▸ **The task**: Down to the last line, set down the material below exactly; skip the pictures.

▸ **Available records**:
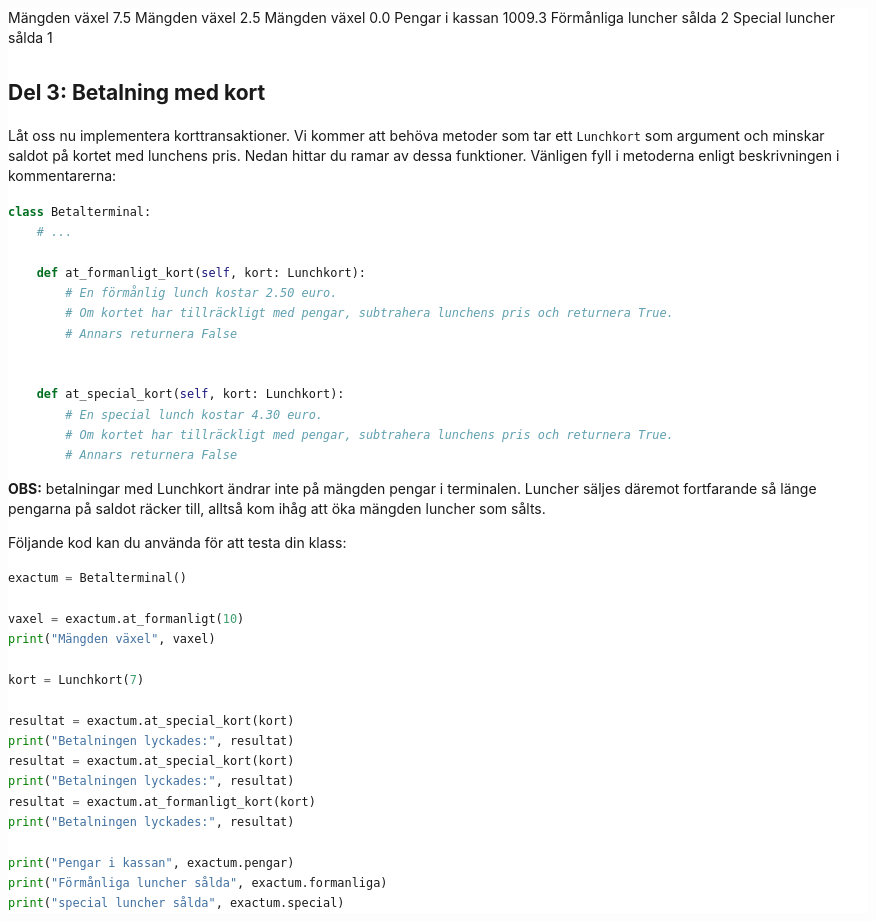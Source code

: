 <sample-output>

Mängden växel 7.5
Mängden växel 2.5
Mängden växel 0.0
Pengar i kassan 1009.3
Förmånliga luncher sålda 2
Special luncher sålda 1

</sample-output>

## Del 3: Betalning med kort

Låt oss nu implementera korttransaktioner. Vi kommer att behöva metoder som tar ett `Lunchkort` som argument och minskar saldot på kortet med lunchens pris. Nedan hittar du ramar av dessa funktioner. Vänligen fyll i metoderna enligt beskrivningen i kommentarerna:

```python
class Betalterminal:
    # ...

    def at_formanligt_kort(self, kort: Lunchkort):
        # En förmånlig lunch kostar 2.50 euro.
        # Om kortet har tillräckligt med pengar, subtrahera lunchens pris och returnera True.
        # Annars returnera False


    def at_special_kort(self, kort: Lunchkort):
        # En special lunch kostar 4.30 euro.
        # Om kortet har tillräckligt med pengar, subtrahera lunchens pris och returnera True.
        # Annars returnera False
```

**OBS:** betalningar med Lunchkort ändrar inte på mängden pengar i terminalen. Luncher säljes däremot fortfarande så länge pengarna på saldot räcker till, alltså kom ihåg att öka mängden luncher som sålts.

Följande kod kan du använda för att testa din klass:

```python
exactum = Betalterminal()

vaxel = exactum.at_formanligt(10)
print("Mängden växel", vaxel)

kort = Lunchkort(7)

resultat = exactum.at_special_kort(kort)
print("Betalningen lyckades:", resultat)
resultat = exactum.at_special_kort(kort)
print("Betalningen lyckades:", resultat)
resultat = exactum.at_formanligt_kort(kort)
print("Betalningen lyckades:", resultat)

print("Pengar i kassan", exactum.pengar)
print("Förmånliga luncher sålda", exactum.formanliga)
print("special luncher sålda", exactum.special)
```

▸ **Expected output**:
Source code

: <sample-output>

Mängden växel 7.5
Mängden växel 2.5
Mängden växel 0.0
Pengar i kassan 1009.3
Förmånliga luncher sålda 2
Special luncher sålda 1

</sample-output>

## Del 3: Betalning med kort

Låt oss nu implementera korttransaktioner. Vi kommer att behöva metoder som tar ett `Lunchkort` som argument och minskar saldot på kortet med lunchens pris. Nedan hittar du ramar av dessa funktioner. Vänligen fyll i metoderna enligt beskrivningen i kommentarerna:

```python
class Betalterminal:
    # ...

    def at_formanligt_kort(self, kort: Lunchkort):
        # En förmånlig lunch kostar 2.50 euro.
        # Om kortet har tillräckligt med pengar, subtrahera lunchens pris och returnera True.
        # Annars returnera False


    def at_special_kort(self, kort: Lunchkort):
        # En special lunch kostar 4.30 euro.
        # Om kortet har tillräckligt med pengar, subtrahera lunchens pris och returnera True.
        # Annars returnera False
```

**OBS:** betalningar med Lunchkort ändrar inte på mängden pengar i terminalen. Luncher säljes däremot fortfarande så länge pengarna på saldot räcker till, alltså kom ihåg att öka mängden luncher som sålts.

Följande kod kan du använda för att testa din klass:

```python
exactum = Betalterminal()

vaxel = exactum.at_formanligt(10)
print("Mängden växel", vaxel)

kort = Lunchkort(7)

resultat = exactum.at_special_kort(kort)
print("Betalningen lyckades:", resultat)
resultat = exactum.at_special_kort(kort)
print("Betalningen lyckades:", resultat)
resultat = exactum.at_formanligt_kort(kort)
print("Betalningen lyckades:", resultat)

print("Pengar i kassan", exactum.pengar)
print("Förmånliga luncher sålda", exactum.formanliga)
print("special luncher sålda", exactum.special)
```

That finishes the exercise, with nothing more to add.